Member of the Texas Senate from the 29th district
- In office 8 February 1870 – 12 December 1871
- Preceded by: John T. Littleton
- Succeeded by: Henry C. King

Personal details
- Born: June 6, 1817 Halberstadt, Prussia
- Died: March 18, 1903 (aged 85) San Antonio, Texas, U.S.
- Party: Radical Republicans
- Alma mater: University of Jena

= Theodor Rudolph Hertzberg =

American businessman and politician (1817–1903)

Theodor Rudolph Hertzberg (June 6, 1817 – March 18, 1903) was a businessman, editor, publisher and state legislator in Texas. He served in the state senate during the contentious Twelfth Texas Legislature. He became an immigration commissioner and then a diplomat later in his career.

==Life and career==

Hertzberg was born in Halberstadt, Prussia. He studied at the University of Jena before emigrating. He arrived at Galveston, Texas on December 2, 1849. He moved to San Antonio, was a partner in a tobacconist shop, and became a naturalized citizen on April 11, 1856. He was a member of the Casino Club and helped organize a German-English School.

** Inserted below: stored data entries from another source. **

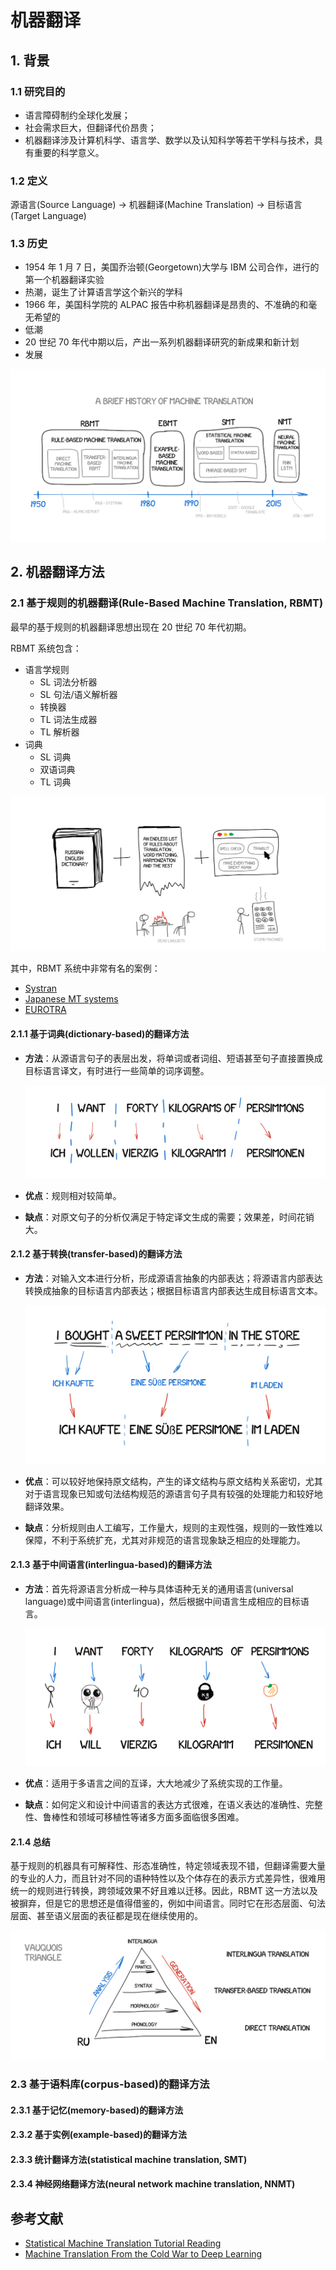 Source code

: # 机器翻译
## 1. 背景
### 1.1 研究目的

- 语言障碍制约全球化发展；
- 社会需求巨大，但翻译代价昂贵；
- 机器翻译涉及计算机科学、语言学、数学以及认知科学等若干学科与技术，具有重要的科学意义。

### 1.2 定义

源语言(Source Language) -> 机器翻译(Machine Translation) -> 目标语言(Target Language)

### 1.3 历史

- 1954 年 1 月 7 日，美国乔治顿(Georgetown)大学与 IBM 公司合作，进行的第一个机器翻译实验
- 热潮，诞生了计算语言学这个新兴的学科
- 1966 年，美国科学院的 ALPAC 报告中称机器翻译是昂贵的、不准确的和毫无希望的
- 低潮
- 20 世纪 70 年代中期以后，产出一系列机器翻译研究的新成果和新计划
- 发展

![Pic](7c9.png)

## 2. 机器翻译方法

### 2.1 基于规则的机器翻译(Rule-Based Machine Translation, RBMT)

最早的基于规则的机器翻译思想出现在 20 世纪 70 年代初期。

RBMT 系统包含：

- 语言学规则
    + SL 词法分析器
    + SL 句法/语义解析器
    + 转换器
    + TL 词法生成器
    + TL 解析器
- 词典
    + SL 词典
    + 双语词典
    + TL 词典

![Pic](7ca.png)

其中，RBMT 系统中非常有名的案例：

- [Systran](http://www.systran.de/)
- [Japanese MT systems](http://aamt.info/english/mtsys.htm)
- [EUROTRA](https://en.wikipedia.org/wiki/Eurotra)

#### 2.1.1 基于词典(dictionary-based)的翻译方法

- **方法**：从源语言句子的表层出发，将单词或者词组、短语甚至句子直接置换成目标语言译文，有时进行一些简单的词序调整。

    ![Pic](7cb.png)

- **优点**：规则相对较简单。
- **缺点**：对原文句子的分析仅满足于特定译文生成的需要；效果差，时间花销大。


#### 2.1.2 基于转换(transfer-based)的翻译方法

- **方法**：对输入文本进行分析，形成源语言抽象的内部表达；将源语言内部表达转换成抽象的目标语言内部表达；根据目标语言内部表达生成目标语言文本。

    ![Pic](7cc.png)

- **优点**：可以较好地保持原文结构，产生的译文结构与原文结构关系密切，尤其对于语言现象已知或句法结构规范的源语言句子具有较强的处理能力和较好地翻译效果。
- **缺点**：分析规则由人工编写，工作量大，规则的主观性强，规则的一致性难以保障，不利于系统扩充，尤其对非规范的语言现象缺乏相应的处理能力。

#### 2.1.3 基于中间语言(interlingua-based)的翻译方法

- **方法**：首先将源语言分析成一种与具体语种无关的通用语言(universal language)或中间语言(interlingua)，然后根据中间语言生成相应的目标语言。

    ![Pic](7cd.png)


- **优点**：适用于多语言之间的互译，大大地减少了系统实现的工作量。
- **缺点**：如何定义和设计中间语言的表达方式很难，在语义表达的准确性、完整性、鲁棒性和领域可移植性等诸多方面多面临很多困难。

#### 2.1.4 总结

基于规则的机器具有可解释性、形态准确性，特定领域表现不错，但翻译需要大量的专业的人力，而且针对不同的语种特性以及个体存在的表示方式差异性，很难用统一的规则进行转换，跨领域效果不好且难以迁移。因此，RBMT 这一方法以及被摒弃，但是它的思想还是值得借鉴的，例如中间语言。同时它在形态层面、句法层面、甚至语义层面的表征都是现在继续使用的。

![Pic](7ce.png)

### 2.3 基于语料库(corpus-based)的翻译方法

#### 2.3.1 基于记忆(memory-based)的翻译方法

#### 2.3.2 基于实例(example-based)的翻译方法

#### 2.3.3 统计翻译方法(statistical machine translation, SMT)

#### 2.3.4 神经网络翻译方法(neural network machine translation, NNMT)


## 参考文献
- [Statistical Machine Translation Tutorial Reading](http://cseweb.ucsd.edu/~dkauchak/mt-tutorial/)
- [Machine Translation
From the Cold War to Deep Learning](http://vas3k.com/blog/machine_translation/) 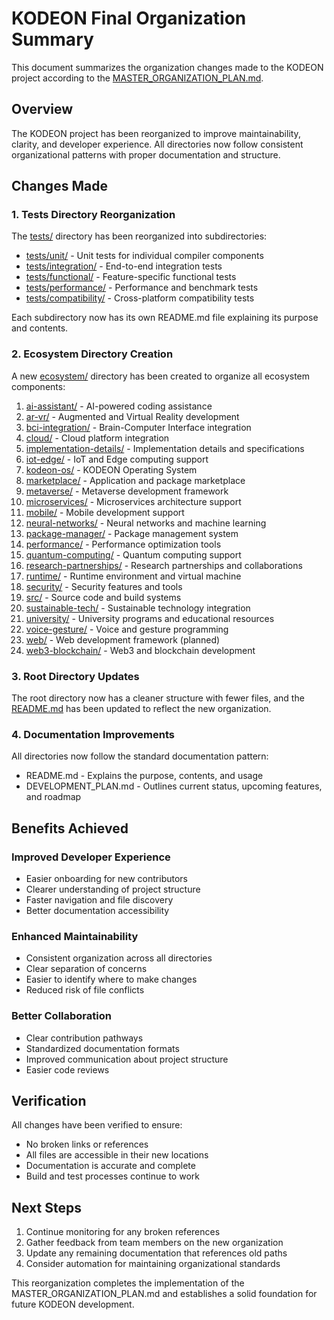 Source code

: # KODEON Final Organization Summary

This document summarizes the organization changes made to the KODEON project according to the [MASTER_ORGANIZATION_PLAN.md](MASTER_ORGANIZATION_PLAN.md).

## Overview

The KODEON project has been reorganized to improve maintainability, clarity, and developer experience. All directories now follow consistent organizational patterns with proper documentation and structure.

## Changes Made

### 1. Tests Directory Reorganization

The [tests/](tests/) directory has been reorganized into subdirectories:

-   [tests/unit/](tests/unit/) - Unit tests for individual compiler components
-   [tests/integration/](tests/integration/) - End-to-end integration tests
-   [tests/functional/](tests/functional/) - Feature-specific functional tests
-   [tests/performance/](tests/performance/) - Performance and benchmark tests
-   [tests/compatibility/](tests/compatibility/) - Cross-platform compatibility tests

Each subdirectory now has its own README.md file explaining its purpose and contents.

### 2. Ecosystem Directory Creation

A new [ecosystem/](ecosystem/) directory has been created to organize all ecosystem components:

1. [ai-assistant/](ecosystem/ai-assistant/) - AI-powered coding assistance
2. [ar-vr/](ecosystem/ar-vr/) - Augmented and Virtual Reality development
3. [bci-integration/](ecosystem/bci-integration/) - Brain-Computer Interface integration
4. [cloud/](ecosystem/cloud/) - Cloud platform integration
5. [implementation-details/](ecosystem/implementation-details/) - Implementation details and specifications
6. [iot-edge/](ecosystem/iot-edge/) - IoT and Edge computing support
7. [kodeon-os/](ecosystem/kodeon-os/) - KODEON Operating System
8. [marketplace/](ecosystem/marketplace/) - Application and package marketplace
9. [metaverse/](ecosystem/metaverse/) - Metaverse development framework
10. [microservices/](ecosystem/microservices/) - Microservices architecture support
11. [mobile/](ecosystem/mobile/) - Mobile development support
12. [neural-networks/](ecosystem/neural-networks/) - Neural networks and machine learning
13. [package-manager/](ecosystem/package-manager/) - Package management system
14. [performance/](ecosystem/performance/) - Performance optimization tools
15. [quantum-computing/](ecosystem/quantum-computing/) - Quantum computing support
16. [research-partnerships/](ecosystem/research-partnerships/) - Research partnerships and collaborations
17. [runtime/](ecosystem/runtime/) - Runtime environment and virtual machine
18. [security/](ecosystem/security/) - Security features and tools
19. [src/](ecosystem/src/) - Source code and build systems
20. [sustainable-tech/](ecosystem/sustainable-tech/) - Sustainable technology integration
21. [university/](ecosystem/university/) - University programs and educational resources
22. [voice-gesture/](ecosystem/voice-gesture/) - Voice and gesture programming
23. [web/](ecosystem/web/) - Web development framework (planned)
24. [web3-blockchain/](ecosystem/web3-blockchain/) - Web3 and blockchain development

### 3. Root Directory Updates

The root directory now has a cleaner structure with fewer files, and the [README.md](README.md) has been updated to reflect the new organization.

### 4. Documentation Improvements

All directories now follow the standard documentation pattern:

-   README.md - Explains the purpose, contents, and usage
-   DEVELOPMENT_PLAN.md - Outlines current status, upcoming features, and roadmap

## Benefits Achieved

### Improved Developer Experience

-   Easier onboarding for new contributors
-   Clearer understanding of project structure
-   Faster navigation and file discovery
-   Better documentation accessibility

### Enhanced Maintainability

-   Consistent organization across all directories
-   Clear separation of concerns
-   Easier to identify where to make changes
-   Reduced risk of file conflicts

### Better Collaboration

-   Clear contribution pathways
-   Standardized documentation formats
-   Improved communication about project structure
-   Easier code reviews

## Verification

All changes have been verified to ensure:

-   No broken links or references
-   All files are accessible in their new locations
-   Documentation is accurate and complete
-   Build and test processes continue to work

## Next Steps

1. Continue monitoring for any broken references
2. Gather feedback from team members on the new organization
3. Update any remaining documentation that references old paths
4. Consider automation for maintaining organizational standards

This reorganization completes the implementation of the MASTER_ORGANIZATION_PLAN.md and establishes a solid foundation for future KODEON development.
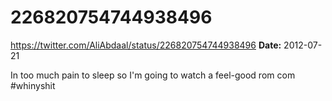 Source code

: # 226820754744938496
https://twitter.com/AliAbdaal/status/226820754744938496
**Date:** 2012-07-21

In too much pain to sleep so I'm going to watch a feel-good rom com #whinyshit
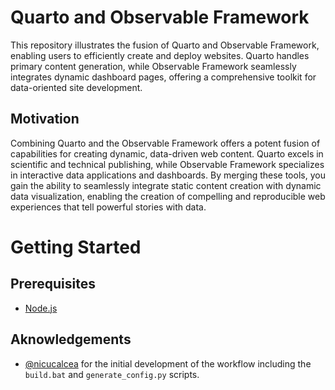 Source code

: # Quarto and Observable Framework

This repository illustrates the fusion of Quarto and Observable Framework, enabling users to efficiently create and deploy websites. Quarto handles primary content generation, while Observable Framework seamlessly integrates dynamic dashboard pages, offering a comprehensive toolkit for data-oriented site development.

## Motivation

Combining Quarto and the Observable Framework offers a potent fusion of capabilities for creating dynamic, data-driven web content. Quarto excels in scientific and technical publishing, while Observable Framework specializes in interactive data applications and dashboards. By merging these tools, you gain the ability to seamlessly integrate static content creation with dynamic data visualization, enabling the creation of compelling and reproducible web experiences that tell powerful stories with data.

# Getting Started

## Prerequisites

- [Node.js](https://nodejs.org/en/learn/getting-started/how-to-install-nodejs)

## Aknowledgements

- [@nicucalcea](https://github.com/nicucalcea) for the initial development of the workflow including the `build.bat` and `generate_config.py` scripts.
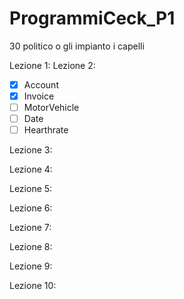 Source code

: # ProgrammiCeck_P1
30 politico o gli impianto i capelli

Lezione 1:
Lezione 2:
 - [X] Account
 - [X] Invoice
 - [ ] MotorVehicle
 - [ ] Date
 - [ ] Hearthrate
  
Lezione 3:

Lezione 4:

Lezione 5:

Lezione 6:

Lezione 7:

Lezione 8:

Lezione 9:

Lezione 10:
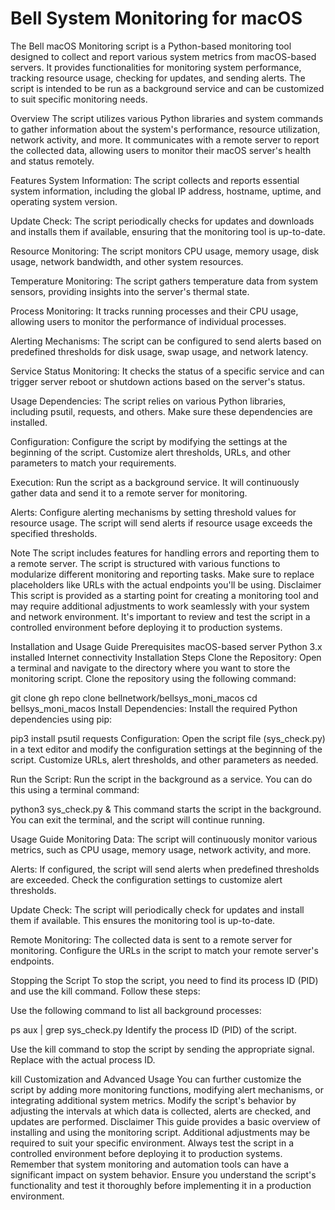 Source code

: # Bell System Monitoring for macOS

The Bell macOS Monitoring script is a Python-based monitoring tool designed to collect and report various system metrics from macOS-based servers. It provides functionalities for monitoring system performance, tracking resource usage, checking for updates, and sending alerts. The script is intended to be run as a background service and can be customized to suit specific monitoring needs.

Overview
The script utilizes various Python libraries and system commands to gather information about the system's performance, resource utilization, network activity, and more. It communicates with a remote server to report the collected data, allowing users to monitor their macOS server's health and status remotely.

Features
System Information: The script collects and reports essential system information, including the global IP address, hostname, uptime, and operating system version.

Update Check: The script periodically checks for updates and downloads and installs them if available, ensuring that the monitoring tool is up-to-date.

Resource Monitoring: The script monitors CPU usage, memory usage, disk usage, network bandwidth, and other system resources.

Temperature Monitoring: The script gathers temperature data from system sensors, providing insights into the server's thermal state.

Process Monitoring: It tracks running processes and their CPU usage, allowing users to monitor the performance of individual processes.

Alerting Mechanisms: The script can be configured to send alerts based on predefined thresholds for disk usage, swap usage, and network latency.

Service Status Monitoring: It checks the status of a specific service and can trigger server reboot or shutdown actions based on the server's status.

Usage
Dependencies: The script relies on various Python libraries, including psutil, requests, and others. Make sure these dependencies are installed.

Configuration: Configure the script by modifying the settings at the beginning of the script. Customize alert thresholds, URLs, and other parameters to match your requirements.

Execution: Run the script as a background service. It will continuously gather data and send it to a remote server for monitoring.

Alerts: Configure alerting mechanisms by setting threshold values for resource usage. The script will send alerts if resource usage exceeds the specified thresholds.

Note
The script includes features for handling errors and reporting them to a remote server.
The script is structured with various functions to modularize different monitoring and reporting tasks.
Make sure to replace placeholders like URLs with the actual endpoints you'll be using.
Disclaimer
This script is provided as a starting point for creating a monitoring tool and may require additional adjustments to work seamlessly with your system and network environment. It's important to review and test the script in a controlled environment before deploying it to production systems.

Installation and Usage Guide
Prerequisites
macOS-based server
Python 3.x installed
Internet connectivity
Installation Steps
Clone the Repository: Open a terminal and navigate to the directory where you want to store the monitoring script. Clone the repository using the following command:

git clone gh repo clone bellnetwork/bellsys_moni_macos
  cd bellsys_moni_macos
  Install Dependencies: Install the required Python dependencies using pip:

  pip3 install psutil requests
Configuration: Open the script file (sys_check.py) in a text editor and modify the configuration settings at the beginning of the script. Customize URLs, alert thresholds, and other parameters as needed.

Run the Script: Run the script in the background as a service. You can do this using a terminal command:

  python3 sys_check.py &
This command starts the script in the background. You can exit the terminal, and the script will continue running.

Usage Guide
Monitoring Data: The script will continuously monitor various metrics, such as CPU usage, memory usage, network activity, and more.

Alerts: If configured, the script will send alerts when predefined thresholds are exceeded. Check the configuration settings to customize alert thresholds.

Update Check: The script will periodically check for updates and install them if available. This ensures the monitoring tool is up-to-date.

Remote Monitoring: The collected data is sent to a remote server for monitoring. Configure the URLs in the script to match your remote server's endpoints.

Stopping the Script
To stop the script, you need to find its process ID (PID) and use the kill command. Follow these steps:

Use the following command to list all background processes:

  ps aux | grep sys_check.py
Identify the process ID (PID) of the script.

Use the kill command to stop the script by sending the appropriate signal. Replace <pid> with the actual process ID.

  kill <pid>
Customization and Advanced Usage
You can further customize the script by adding more monitoring functions, modifying alert mechanisms, or integrating additional system metrics.
Modify the script's behavior by adjusting the intervals at which data is collected, alerts are checked, and updates are performed.
Disclaimer
This guide provides a basic overview of installing and using the monitoring script. Additional adjustments may be required to suit your specific environment.
Always test the script in a controlled environment before deploying it to production systems.
Remember that system monitoring and automation tools can have a significant impact on system behavior. Ensure you understand the script's functionality and test it thoroughly before implementing it in a production environment.
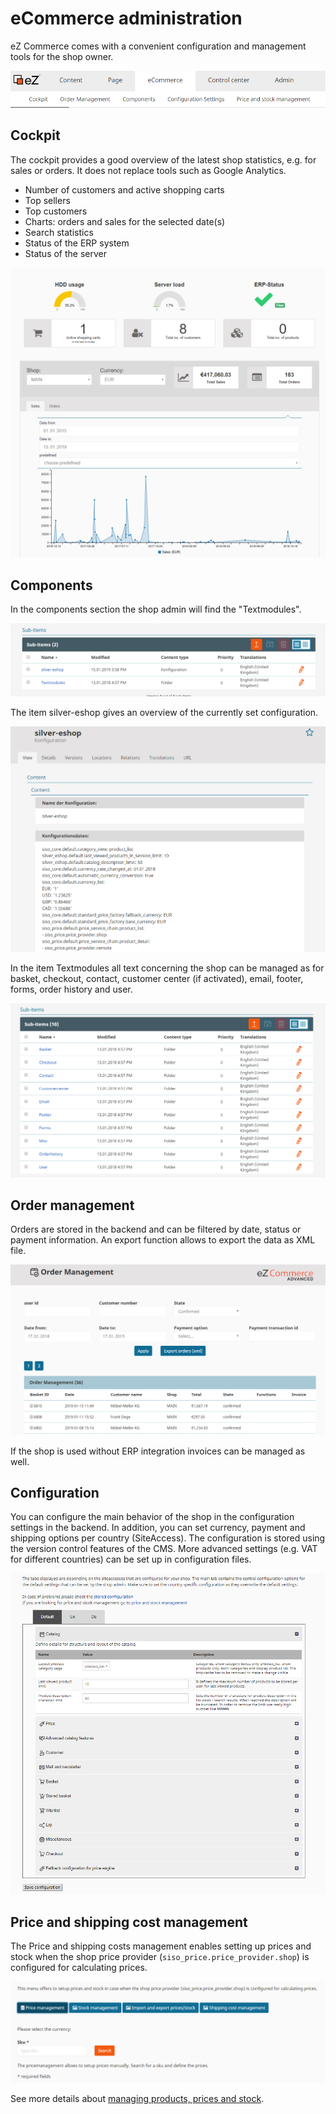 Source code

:# eCommerce administration

eZ Commerce comes with a convenient configuration and management tools for the shop owner.

![](img/Backend.png)

## Cockpit

The cockpit provides a good overview of the latest shop statistics, e.g. for sales or orders. It does not replace tools such as Google Analytics.

- Number of customers and active shopping carts
- Top sellers
- Top customers
- Charts: orders and sales for the selected date(s)
- Search statistics
- Status of the ERP system
- Status of the server

![](img/Cockpit.png)

## Components

In the components section the shop admin will find the "Textmodules".

![](img/Components_subitems.png)

The item silver-eshop gives an overview of the currently set configuration.

![](img/Components_silvereshop.png)

In the item Textmodules all text concerning the shop can be managed as for basket, checkout, contact, customer center (if activated), email, footer, forms, order history and user.

![](img/Components_Textmoduls.png)

## Order management

Orders are stored in the backend and can be filtered by date, status or payment information. An export function allows to export the data as XML file.

![](img/Order_Management.png)

If the shop is used without ERP integration invoices can be managed as well.

## Configuration

You can configure the main behavior of the shop in the configuration settings in the backend. In addition, you can set currency, payment and shipping options per country (SiteAccess). The configuration is stored using the version control features of the CMS. More advanced settings (e.g. VAT for different countries) can be set up in configuration files.

![](img/Configuration_settings.png)

## Price and shipping cost management

The Price and shipping costs management enables setting up prices and stock when the shop price provider (`siso_price.price_provider.shop`) is configured for calculating prices.

![](img/Product_price_management.png)

See more details about [managing products, prices and stock](manage_products_prices_and_stock.md).
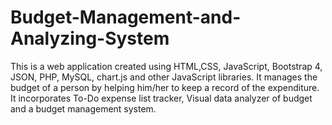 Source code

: # Budget-Management-and-Analyzing-System
This is a web application created using HTML,CSS, JavaScript, Bootstrap 4, JSON, PHP, MySQL,  chart.js and other JavaScript libraries. It manages the budget of a person by helping him/her to keep a record of the expenditure. It incorporates To-Do expense list tracker, Visual data analyzer of budget and a budget management system.
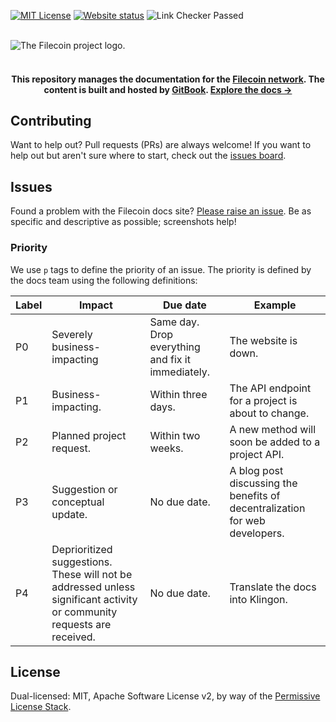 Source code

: [![MIT License][license-shield]][license-url]
[![Website status][website-status]][website-status-url]
![Link Checker Passed](https://github.com/filecoin-project/filecoin-docs/actions/workflows/check-external-links.yml/badge.svg)

<br>

<picture align=center>
    <source media="(prefers-color-scheme: dark)" srcset="https://bafybeiaqdbd5zbl55x5vjmkwpjhqapt3ks3q4ykaclqkajhsdwyzlbz3g4.ipfs.w3s.link/Filecoin-logo-blue-white.svg">
    <source media="(prefers-color-scheme: light)" srcset="https://bafybeihuk3hsy6d43dn36tqnvf6tvzleiijd5idbf2q7maw3nshnfm6wiu.ipfs.w3s.link/filecoin-logo-black-type.svg">
    <img alt="The Filecoin project logo." src="https://bafybeihuk3hsy6d43dn36tqnvf6tvzleiijd5idbf2q7maw3nshnfm6wiu.ipfs.w3s.link/filecoin-logo-black-type.svg">
</picture>

<br>
<br>

<h4 align="center"> This repository manages the documentation for the <a href="https://filecoin.io">Filecoin network</a>. The content is built and hosted by <a href="https://gitbook.com">GitBook</a>. <a href="https://docs.filecoin.io/">Explore the docs →</a></h4>

## Contributing

Want to help out? Pull requests (PRs) are always welcome! If you want to help out but aren't sure where to start, check out the [issues board](https://github.com/filecoin-project/filecoin-docs/issues).

## Issues 

Found a problem with the Filecoin docs site? [Please raise an issue](https://github.com/filecoin-project/filecoin-docs/issues/new). Be as specific and descriptive as possible; screenshots help!

### Priority

We use `p` tags to define the priority of an issue. The priority is defined by the docs team using the following definitions:

| Label | Impact | Due date | Example |
| ----- | ------ | -------- | ------- |
| P0 | Severely business-impacting | Same day. Drop everything and fix it immediately. | The website is down. |
| P1 | Business-impacting. | Within three days. | The API endpoint for a project is about to change. |
| P2 | Planned project request. | Within two weeks. | A new method will soon be added to a project API. |
| P3 | Suggestion or conceptual update. | No due date. | A blog post discussing the benefits of decentralization for web developers. |
| P4 | Deprioritized suggestions. These will not be addressed unless significant activity or community requests are received. | No due date. | Translate the docs into Klingon. |

## License

Dual-licensed: MIT, Apache Software License v2, by way of the [Permissive License Stack](https://protocol.ai/blog/announcing-the-permissive-license-stack/).

[license-shield]: https://img.shields.io/badge/license-MIT-blueviolet?style=for-the-badge
[license-url]: https://protocol.ai/blog/announcing-the-permissive-license-stack/
[website-status]: https://img.shields.io/website.svg?down_color=red&style=for-the-badge&url=https%3A%2F%2Fdocs.filecoin.io
[website-status-url]: https://docs.filecoin.io/
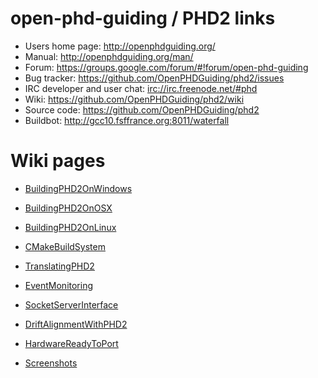 # open-phd-guiding / PHD2 links #

  * Users home page: http://openphdguiding.org/
  * Manual: http://openphdguiding.org/man/
  * Forum: https://groups.google.com/forum/#!forum/open-phd-guiding
  * Bug tracker: https://github.com/OpenPHDGuiding/phd2/issues
  * IRC developer and user chat: [irc://irc.freenode.net/#phd](irc://irc.freenode.net/#phd)
  * Wiki: https://github.com/OpenPHDGuiding/phd2/wiki
  * Source code: https://github.com/OpenPHDGuiding/phd2
  * Buildbot: http://gcc10.fsffrance.org:8011/waterfall

# Wiki pages #

  * [BuildingPHD2OnWindows](BuildingPHD2OnWindows.md)
  * [BuildingPHD2OnOSX](BuildingPHD2OnOSX.md)
  * [BuildingPHD2OnLinux](BuildingPHD2OnLinux.md)

  * [CMakeBuildSystem](CMakeBuildSystem.md)
  * [TranslatingPHD2](TranslatingPHD2.md)
  * [EventMonitoring](EventMonitoring.md)
  * [SocketServerInterface](SocketServerInterface.md)

  * [DriftAlignmentWithPHD2](DriftAlignmentWithPHD2.md)
  * [HardwareReadyToPort](HardwareReadyToPort.md)
  * [Screenshots](Screenshots.md)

An anti-slavery Unionist, He lived in Mexico during the American Civil War. He took over a German language newspaper. He was elected a state senator in 1870 representing Menard County. He was then appointed to public office. He later became a U.S. diplomat in Europe. He eventually returned to San Antonio. His home there at 155 Crofton Avenue where he lived with his wife and family until he died March 18, 1903, was designated a Texas historical landmark in 1963. Sidney J. Brooks Jr., a pilot who died training for World War I, for whom Brooks Air Force Base is named, also lived in the house.